I have dreamed of writing one, and I don't know if someone else has done it,
and if they did, I would grab a copy right away. The main problem that
everyone forgets is that having limited memory is a pain,
and TCP/IP alone uses 64K in ONE SOCKET ALONE as a buffer.
>The argument I and others made in its defense was, granted the stock
>hardware is incapable of SVGA-grade graphical displays, with appropriate
>decoding, you can get "close" (with sufficient processing time), and if
>you have to "scroll" around to see the entire page, so what?
You have a good point there, and it would work sorta, but patience runs thin
after awhile, as decoding images at 1 MHZ does take 1 min, times that with
10 or so inlines you will find at every web page, and waiting 10 mins for a
page to load would make it a fustrating experiance. heck, on days where
there is severe net lag (especially on fridays), it takes 10 mins for the
data to arrive even for fast machines! <G>
It is a cool idea though, and it would be interesting to see if this can be
pulled off.
>1. Am I correct in what I have heard of the C64 and Atari 8-bitters?
>
>2. Is this a reasonable argument for "home computers" being fit out for
>browsing? Or is it silly when $2000 (maybe even below $1000) can get you
>a Web-capable peecee?
You dont have to spend this much to have a fast PC (or MAC), all you need is
to hunt around...
AND NEVER BUY RETAIL SYSTEMS!!! like packard smell.....
>
>3. What other apps are there that are REALLY useful for home use that
>modern machines have and "home computers" don't? And is is really
its not about apps, its about efficincy, and operator comfort. VGA or SVGA
is worth it becuse it prevents eyestrain, and you can use your system for
longer amounts of time. I used color TV's before when I got started, and
serious word processing was painful to the eyes. RGB's are better, but not
by much. also its about speed. The ability to cut and paste is underrated,
as in serious work, it saves gobs of time. I love command line interfaces,
as well as GUI's, but typing long commandlines to just load a directory, its
nice just to be able to type LS -l and get the same result. and if you think
about it, these nice classic machines we love EVOLVED to be the modern ones
we got now, and I understand the resentment of microsnot, as I hate them
too, but I can't understand the resentment of the modern machines. Yes some
say they cost too much, but that can be solved. I see people go gaga over a
PCjr, and while that make a nice collectors item, it is the least usefull
home computer EVER made.
and yes most apps used for home perposes dont need the latest and greatest,
however, a modern machine is far more veratle in the power department, and
the classics are more versatle in the hardware department.

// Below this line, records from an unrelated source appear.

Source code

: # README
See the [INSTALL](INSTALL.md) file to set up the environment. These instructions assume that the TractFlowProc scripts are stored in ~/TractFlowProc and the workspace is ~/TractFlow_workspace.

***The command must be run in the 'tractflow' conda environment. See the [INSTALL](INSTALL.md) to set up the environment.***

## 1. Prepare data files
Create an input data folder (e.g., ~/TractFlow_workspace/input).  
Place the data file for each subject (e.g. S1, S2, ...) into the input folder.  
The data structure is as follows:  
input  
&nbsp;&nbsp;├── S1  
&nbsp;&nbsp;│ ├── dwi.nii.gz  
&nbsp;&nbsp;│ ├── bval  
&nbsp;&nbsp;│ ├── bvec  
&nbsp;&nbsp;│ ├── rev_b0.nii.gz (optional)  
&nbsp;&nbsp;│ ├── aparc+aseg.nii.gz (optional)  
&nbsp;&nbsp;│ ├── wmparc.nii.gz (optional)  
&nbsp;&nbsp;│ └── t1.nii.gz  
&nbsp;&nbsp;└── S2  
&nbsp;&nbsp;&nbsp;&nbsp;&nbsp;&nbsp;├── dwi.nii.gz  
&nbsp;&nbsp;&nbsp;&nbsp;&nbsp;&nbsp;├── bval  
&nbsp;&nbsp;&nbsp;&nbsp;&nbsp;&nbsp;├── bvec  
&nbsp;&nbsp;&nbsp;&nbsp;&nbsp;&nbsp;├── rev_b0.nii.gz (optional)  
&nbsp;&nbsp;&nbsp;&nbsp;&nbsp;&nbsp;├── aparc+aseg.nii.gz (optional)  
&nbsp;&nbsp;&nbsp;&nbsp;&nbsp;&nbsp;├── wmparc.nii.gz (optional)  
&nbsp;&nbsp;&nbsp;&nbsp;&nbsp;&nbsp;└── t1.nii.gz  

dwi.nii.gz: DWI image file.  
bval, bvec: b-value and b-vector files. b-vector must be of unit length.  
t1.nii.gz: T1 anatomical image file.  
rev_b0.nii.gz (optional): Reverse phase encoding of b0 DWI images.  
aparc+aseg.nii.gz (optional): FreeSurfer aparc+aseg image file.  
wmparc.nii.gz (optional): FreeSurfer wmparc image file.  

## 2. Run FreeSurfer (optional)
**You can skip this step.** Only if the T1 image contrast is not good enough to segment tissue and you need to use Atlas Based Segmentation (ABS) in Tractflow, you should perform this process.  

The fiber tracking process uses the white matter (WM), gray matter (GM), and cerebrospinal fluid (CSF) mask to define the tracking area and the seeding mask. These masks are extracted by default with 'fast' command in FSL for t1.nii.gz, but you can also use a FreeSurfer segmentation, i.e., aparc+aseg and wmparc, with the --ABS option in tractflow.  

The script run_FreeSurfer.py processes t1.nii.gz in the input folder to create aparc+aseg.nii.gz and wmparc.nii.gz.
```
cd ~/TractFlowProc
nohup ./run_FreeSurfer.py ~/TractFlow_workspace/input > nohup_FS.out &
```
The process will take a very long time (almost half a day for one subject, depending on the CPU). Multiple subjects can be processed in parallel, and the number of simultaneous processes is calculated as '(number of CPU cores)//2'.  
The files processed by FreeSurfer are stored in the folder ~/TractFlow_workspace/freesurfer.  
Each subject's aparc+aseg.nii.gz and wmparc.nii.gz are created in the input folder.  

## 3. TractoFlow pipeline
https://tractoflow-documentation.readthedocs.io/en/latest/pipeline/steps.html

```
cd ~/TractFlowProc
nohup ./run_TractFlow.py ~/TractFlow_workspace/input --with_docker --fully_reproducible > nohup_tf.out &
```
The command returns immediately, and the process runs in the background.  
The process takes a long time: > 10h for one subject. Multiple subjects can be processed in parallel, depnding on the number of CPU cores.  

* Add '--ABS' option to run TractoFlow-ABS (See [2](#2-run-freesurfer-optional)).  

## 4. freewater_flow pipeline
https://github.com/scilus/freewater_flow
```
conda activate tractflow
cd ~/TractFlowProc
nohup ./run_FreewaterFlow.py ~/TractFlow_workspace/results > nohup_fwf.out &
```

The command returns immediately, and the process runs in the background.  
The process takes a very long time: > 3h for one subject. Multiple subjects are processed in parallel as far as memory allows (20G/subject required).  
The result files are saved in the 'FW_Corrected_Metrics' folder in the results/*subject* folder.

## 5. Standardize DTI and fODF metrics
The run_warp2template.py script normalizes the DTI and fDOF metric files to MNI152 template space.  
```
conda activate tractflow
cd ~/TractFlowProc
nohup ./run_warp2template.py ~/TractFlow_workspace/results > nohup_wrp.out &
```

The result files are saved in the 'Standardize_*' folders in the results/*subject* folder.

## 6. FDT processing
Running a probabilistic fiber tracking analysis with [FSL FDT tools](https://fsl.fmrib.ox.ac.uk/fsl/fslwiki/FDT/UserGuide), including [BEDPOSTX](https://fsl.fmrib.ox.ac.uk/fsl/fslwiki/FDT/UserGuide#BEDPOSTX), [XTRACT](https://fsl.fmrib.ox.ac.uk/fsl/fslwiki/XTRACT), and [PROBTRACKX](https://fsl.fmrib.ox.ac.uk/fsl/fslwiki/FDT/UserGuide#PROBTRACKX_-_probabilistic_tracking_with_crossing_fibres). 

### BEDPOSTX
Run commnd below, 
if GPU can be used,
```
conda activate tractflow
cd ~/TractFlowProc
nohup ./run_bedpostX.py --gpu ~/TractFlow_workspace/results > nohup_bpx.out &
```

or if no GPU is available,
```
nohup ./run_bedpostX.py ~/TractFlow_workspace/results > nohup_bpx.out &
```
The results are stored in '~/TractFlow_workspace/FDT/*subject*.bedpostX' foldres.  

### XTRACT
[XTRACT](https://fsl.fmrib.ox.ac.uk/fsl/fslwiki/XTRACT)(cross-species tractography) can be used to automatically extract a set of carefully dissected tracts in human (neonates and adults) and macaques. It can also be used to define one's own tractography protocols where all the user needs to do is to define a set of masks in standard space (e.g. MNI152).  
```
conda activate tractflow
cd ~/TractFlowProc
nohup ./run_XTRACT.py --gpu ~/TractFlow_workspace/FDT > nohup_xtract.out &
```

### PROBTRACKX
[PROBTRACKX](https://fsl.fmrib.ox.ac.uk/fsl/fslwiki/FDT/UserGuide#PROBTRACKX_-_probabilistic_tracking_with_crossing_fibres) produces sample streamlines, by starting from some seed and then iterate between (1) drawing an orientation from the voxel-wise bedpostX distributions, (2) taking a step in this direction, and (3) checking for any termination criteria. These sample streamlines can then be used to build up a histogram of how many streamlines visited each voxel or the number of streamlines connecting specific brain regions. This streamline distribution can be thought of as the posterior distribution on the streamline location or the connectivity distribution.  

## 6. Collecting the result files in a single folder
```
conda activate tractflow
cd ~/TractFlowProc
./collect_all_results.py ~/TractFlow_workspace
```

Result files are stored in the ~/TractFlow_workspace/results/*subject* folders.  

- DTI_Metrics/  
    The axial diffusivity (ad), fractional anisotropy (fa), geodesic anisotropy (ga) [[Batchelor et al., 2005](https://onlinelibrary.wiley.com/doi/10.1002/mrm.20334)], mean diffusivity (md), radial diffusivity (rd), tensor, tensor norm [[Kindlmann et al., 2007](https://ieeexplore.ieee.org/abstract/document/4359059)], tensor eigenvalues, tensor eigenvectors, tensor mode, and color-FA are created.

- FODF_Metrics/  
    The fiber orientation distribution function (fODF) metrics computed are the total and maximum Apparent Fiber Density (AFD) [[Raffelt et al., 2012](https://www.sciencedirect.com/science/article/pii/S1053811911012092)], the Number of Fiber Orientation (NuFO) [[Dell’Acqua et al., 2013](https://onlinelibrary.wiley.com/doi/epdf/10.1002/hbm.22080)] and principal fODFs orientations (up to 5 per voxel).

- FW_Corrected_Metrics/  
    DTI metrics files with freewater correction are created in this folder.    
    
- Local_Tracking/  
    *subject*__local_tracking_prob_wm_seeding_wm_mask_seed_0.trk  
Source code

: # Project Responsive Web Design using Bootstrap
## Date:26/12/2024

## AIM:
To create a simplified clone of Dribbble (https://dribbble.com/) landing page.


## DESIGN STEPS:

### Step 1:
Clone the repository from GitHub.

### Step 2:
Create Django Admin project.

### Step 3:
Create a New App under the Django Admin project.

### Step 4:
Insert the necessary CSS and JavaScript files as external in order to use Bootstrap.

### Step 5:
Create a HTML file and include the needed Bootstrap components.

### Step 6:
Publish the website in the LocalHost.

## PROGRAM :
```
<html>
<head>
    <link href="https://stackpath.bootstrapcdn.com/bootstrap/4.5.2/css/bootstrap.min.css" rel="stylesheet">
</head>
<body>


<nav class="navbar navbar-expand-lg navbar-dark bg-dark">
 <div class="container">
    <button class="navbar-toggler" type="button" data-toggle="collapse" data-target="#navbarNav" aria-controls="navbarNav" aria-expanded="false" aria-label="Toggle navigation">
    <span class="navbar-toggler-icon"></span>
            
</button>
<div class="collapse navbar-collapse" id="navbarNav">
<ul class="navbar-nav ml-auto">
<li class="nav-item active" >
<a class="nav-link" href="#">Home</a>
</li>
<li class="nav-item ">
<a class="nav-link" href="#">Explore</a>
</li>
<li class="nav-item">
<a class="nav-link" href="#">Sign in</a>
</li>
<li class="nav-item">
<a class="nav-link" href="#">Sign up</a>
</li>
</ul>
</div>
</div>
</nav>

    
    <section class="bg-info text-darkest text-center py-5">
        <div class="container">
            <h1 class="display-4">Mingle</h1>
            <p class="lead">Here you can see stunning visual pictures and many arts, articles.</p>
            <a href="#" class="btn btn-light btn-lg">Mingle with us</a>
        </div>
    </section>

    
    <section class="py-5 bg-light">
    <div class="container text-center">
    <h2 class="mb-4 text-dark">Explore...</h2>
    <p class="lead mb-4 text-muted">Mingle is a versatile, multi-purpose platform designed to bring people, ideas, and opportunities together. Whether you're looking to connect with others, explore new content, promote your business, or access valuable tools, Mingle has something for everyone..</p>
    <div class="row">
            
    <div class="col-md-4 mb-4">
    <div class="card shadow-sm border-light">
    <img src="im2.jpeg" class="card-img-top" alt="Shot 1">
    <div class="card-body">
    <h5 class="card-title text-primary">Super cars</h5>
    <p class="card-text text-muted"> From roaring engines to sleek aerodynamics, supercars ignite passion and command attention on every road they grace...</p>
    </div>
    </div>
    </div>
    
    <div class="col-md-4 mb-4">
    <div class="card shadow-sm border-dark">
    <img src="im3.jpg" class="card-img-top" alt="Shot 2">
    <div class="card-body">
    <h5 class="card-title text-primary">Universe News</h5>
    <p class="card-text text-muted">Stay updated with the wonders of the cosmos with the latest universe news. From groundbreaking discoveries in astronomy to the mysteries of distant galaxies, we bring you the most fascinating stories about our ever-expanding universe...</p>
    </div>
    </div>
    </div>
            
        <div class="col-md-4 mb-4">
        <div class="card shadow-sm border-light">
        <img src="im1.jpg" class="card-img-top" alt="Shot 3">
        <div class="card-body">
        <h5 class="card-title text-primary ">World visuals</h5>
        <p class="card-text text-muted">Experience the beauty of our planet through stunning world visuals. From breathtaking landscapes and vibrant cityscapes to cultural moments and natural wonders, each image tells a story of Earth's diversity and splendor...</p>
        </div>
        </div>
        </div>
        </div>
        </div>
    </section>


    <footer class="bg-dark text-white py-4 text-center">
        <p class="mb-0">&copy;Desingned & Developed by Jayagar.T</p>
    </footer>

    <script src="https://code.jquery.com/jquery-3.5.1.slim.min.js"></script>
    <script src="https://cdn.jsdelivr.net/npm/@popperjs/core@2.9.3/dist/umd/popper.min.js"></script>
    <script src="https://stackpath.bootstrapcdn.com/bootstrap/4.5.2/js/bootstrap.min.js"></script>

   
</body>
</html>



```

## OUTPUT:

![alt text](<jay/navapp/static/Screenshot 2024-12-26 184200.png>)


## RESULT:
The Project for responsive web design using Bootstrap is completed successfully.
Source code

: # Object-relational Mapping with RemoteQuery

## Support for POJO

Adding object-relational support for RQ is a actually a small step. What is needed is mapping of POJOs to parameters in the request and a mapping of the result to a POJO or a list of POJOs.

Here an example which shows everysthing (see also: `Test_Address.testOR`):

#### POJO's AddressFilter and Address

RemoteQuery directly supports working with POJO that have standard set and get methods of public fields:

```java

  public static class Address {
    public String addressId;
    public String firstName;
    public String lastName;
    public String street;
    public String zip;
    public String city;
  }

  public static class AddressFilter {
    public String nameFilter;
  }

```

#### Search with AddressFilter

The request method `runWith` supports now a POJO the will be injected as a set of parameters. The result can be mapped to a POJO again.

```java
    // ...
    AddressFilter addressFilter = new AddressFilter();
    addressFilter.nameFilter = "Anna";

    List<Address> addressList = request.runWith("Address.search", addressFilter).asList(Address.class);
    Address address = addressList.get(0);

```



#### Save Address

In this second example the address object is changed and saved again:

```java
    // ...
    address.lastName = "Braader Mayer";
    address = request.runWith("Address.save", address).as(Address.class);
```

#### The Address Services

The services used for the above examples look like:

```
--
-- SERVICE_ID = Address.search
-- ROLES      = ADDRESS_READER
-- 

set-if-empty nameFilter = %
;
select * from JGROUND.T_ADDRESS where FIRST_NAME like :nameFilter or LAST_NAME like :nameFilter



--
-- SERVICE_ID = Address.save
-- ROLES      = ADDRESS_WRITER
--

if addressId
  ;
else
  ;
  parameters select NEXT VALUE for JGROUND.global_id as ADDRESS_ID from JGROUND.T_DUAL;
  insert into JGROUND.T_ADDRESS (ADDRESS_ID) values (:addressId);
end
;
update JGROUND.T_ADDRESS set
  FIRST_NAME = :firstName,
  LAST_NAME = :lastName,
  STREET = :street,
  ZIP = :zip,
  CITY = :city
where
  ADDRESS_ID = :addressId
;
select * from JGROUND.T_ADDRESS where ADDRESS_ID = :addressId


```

>impossible to do these tasks on "home computers"? Is it worth the time
>and effort (even out of love) to write the software, or even create the
>new peripherals, to enable the old iron to do the job?
>
It is worth the time to develop the software when you need it only if the
results are the same if you used somthing already out there on a capable
machine. I wrote MANY small utilitys for the Commodore, simply because they
did not exist in my area. and while it is fun to do it out of love, it does
get tiring reinventing the wheel all the time. more time went into the
devleopment than in actual use when it was done. I did write a
budget/checkbook balancing program in BASIC, used it a few times, the it got
bit rot, because i never had any money left to manage :)
all in all, if the machine you use now does all what you want, thats great!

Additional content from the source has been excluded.